* [Task prompt] Given the records below, would you repeat exactly the lines that begin at the one containing "It's great feeling" and end at the one containing "Furthermore, it allows", inclusive?

* [Data supplied]
-.-.-

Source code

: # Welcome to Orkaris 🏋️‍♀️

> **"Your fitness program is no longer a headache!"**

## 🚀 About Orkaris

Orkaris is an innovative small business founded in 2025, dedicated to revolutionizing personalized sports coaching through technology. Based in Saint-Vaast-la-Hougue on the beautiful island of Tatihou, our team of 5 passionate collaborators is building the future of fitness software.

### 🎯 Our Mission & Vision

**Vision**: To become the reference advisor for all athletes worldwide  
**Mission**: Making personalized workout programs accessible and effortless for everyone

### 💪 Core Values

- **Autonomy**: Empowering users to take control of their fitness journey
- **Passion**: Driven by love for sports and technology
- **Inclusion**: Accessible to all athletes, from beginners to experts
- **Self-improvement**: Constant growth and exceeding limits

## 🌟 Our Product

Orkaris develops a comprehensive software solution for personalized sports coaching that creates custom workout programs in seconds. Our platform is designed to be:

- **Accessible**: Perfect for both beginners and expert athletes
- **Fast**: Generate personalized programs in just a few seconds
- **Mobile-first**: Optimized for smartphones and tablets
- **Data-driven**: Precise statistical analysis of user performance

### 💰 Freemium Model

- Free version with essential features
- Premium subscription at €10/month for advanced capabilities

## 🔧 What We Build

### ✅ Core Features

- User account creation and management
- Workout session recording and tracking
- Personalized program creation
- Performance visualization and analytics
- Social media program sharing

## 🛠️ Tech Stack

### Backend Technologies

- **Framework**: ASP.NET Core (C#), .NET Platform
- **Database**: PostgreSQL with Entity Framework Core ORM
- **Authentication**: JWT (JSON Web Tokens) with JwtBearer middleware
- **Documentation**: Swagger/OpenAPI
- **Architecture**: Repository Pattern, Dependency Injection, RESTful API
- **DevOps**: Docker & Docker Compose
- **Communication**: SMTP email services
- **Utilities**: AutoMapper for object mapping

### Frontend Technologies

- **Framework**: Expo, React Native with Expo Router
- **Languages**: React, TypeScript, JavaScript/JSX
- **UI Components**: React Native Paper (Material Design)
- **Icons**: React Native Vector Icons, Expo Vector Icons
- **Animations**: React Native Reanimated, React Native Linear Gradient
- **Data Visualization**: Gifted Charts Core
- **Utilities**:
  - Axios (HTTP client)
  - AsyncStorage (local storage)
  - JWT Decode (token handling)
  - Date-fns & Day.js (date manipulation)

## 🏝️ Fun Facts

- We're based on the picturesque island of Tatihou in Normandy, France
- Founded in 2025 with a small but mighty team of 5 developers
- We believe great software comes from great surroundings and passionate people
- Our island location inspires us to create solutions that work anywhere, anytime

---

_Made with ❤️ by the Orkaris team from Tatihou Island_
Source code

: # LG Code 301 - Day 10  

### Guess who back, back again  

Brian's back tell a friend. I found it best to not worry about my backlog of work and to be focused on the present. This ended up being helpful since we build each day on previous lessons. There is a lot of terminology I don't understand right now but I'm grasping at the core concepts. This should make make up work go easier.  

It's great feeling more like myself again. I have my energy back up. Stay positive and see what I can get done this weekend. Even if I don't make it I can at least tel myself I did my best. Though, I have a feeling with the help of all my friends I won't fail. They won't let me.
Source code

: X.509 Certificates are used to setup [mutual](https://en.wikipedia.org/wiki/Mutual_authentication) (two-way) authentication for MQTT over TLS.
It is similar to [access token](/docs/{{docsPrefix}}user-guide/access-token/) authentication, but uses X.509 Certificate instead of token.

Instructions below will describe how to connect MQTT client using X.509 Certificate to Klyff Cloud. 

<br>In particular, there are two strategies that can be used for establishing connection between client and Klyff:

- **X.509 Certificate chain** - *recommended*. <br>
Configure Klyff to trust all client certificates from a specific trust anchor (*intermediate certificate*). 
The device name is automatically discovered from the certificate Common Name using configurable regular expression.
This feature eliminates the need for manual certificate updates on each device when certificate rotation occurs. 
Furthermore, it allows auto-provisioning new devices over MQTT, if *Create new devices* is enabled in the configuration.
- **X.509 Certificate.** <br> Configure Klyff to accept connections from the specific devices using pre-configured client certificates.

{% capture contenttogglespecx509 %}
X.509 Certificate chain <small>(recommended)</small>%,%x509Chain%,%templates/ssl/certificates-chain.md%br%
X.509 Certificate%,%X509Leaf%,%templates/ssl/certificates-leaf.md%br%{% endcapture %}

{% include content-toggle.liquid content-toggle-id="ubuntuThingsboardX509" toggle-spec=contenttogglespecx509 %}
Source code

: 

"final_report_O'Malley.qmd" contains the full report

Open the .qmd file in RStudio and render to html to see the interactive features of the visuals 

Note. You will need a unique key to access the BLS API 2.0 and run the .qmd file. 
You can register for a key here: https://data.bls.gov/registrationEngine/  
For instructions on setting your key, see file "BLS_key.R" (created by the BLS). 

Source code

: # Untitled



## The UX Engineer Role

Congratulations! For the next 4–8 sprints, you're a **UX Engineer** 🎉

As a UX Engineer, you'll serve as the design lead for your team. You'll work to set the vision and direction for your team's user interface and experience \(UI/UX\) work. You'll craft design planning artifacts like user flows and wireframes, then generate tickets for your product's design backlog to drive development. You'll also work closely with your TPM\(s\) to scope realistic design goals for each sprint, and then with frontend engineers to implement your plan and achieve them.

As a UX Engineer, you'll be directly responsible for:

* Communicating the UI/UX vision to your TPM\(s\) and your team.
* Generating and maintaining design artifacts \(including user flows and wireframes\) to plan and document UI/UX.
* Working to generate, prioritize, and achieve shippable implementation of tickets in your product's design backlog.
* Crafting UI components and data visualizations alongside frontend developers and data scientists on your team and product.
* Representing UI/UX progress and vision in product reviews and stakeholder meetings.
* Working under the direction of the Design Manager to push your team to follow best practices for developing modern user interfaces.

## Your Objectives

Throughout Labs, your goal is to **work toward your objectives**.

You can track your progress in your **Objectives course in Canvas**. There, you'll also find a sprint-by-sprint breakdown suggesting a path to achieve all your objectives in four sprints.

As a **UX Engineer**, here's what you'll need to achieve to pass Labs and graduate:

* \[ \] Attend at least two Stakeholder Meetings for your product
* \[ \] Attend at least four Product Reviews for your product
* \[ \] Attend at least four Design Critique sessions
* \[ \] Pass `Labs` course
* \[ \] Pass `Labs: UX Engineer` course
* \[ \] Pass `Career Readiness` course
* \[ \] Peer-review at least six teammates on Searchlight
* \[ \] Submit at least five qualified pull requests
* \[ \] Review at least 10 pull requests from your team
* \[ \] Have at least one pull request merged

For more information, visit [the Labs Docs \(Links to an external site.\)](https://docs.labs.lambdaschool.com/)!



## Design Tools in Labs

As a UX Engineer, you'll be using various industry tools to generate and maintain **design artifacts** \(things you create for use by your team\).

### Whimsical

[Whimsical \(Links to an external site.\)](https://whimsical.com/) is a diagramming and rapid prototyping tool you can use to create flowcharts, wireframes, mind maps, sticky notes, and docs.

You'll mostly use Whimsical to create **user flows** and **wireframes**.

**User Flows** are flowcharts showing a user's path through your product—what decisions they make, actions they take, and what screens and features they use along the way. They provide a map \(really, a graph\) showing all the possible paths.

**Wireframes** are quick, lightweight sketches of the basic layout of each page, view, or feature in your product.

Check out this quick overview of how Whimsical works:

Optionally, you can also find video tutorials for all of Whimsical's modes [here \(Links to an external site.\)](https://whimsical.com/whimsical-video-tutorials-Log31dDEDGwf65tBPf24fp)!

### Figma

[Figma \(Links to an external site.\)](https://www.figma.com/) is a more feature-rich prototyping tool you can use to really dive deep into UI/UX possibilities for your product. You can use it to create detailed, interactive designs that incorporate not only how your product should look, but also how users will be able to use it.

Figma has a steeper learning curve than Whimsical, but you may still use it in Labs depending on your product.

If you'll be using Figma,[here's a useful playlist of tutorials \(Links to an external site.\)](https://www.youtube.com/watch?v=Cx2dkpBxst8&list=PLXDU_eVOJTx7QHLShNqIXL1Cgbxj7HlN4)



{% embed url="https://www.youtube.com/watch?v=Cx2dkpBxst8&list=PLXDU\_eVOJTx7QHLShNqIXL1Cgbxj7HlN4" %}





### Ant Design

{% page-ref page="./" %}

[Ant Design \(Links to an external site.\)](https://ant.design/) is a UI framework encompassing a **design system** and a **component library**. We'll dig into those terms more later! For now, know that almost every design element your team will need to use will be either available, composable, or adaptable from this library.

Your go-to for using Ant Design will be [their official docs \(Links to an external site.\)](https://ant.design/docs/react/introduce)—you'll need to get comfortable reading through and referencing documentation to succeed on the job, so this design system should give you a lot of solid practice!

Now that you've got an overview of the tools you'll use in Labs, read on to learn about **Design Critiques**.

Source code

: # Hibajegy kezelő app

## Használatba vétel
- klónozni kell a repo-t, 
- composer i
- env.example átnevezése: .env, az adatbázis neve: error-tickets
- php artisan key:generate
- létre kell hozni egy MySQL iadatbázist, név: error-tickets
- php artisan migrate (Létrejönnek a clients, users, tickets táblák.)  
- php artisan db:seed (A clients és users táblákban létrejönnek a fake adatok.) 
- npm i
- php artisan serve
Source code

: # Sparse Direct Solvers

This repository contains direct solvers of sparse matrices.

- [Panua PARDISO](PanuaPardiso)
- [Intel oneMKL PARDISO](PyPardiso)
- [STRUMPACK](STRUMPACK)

-.-.-

* [Answer box]
It's great feeling more like myself again. I have my energy back up. Stay positive and see what I can get done this weekend. Even if I don't make it I can at least tel myself I did my best. Though, I have a feeling with the help of all my friends I won't fail. They won't let me.
Source code

: X.509 Certificates are used to setup [mutual](https://en.wikipedia.org/wiki/Mutual_authentication) (two-way) authentication for MQTT over TLS.
It is similar to [access token](/docs/{{docsPrefix}}user-guide/access-token/) authentication, but uses X.509 Certificate instead of token.

Instructions below will describe how to connect MQTT client using X.509 Certificate to Klyff Cloud. 

<br>In particular, there are two strategies that can be used for establishing connection between client and Klyff:

- **X.509 Certificate chain** - *recommended*. <br>
Configure Klyff to trust all client certificates from a specific trust anchor (*intermediate certificate*). 
The device name is automatically discovered from the certificate Common Name using configurable regular expression.
This feature eliminates the need for manual certificate updates on each device when certificate rotation occurs. 
Furthermore, it allows auto-provisioning new devices over MQTT, if *Create new devices* is enabled in the configuration.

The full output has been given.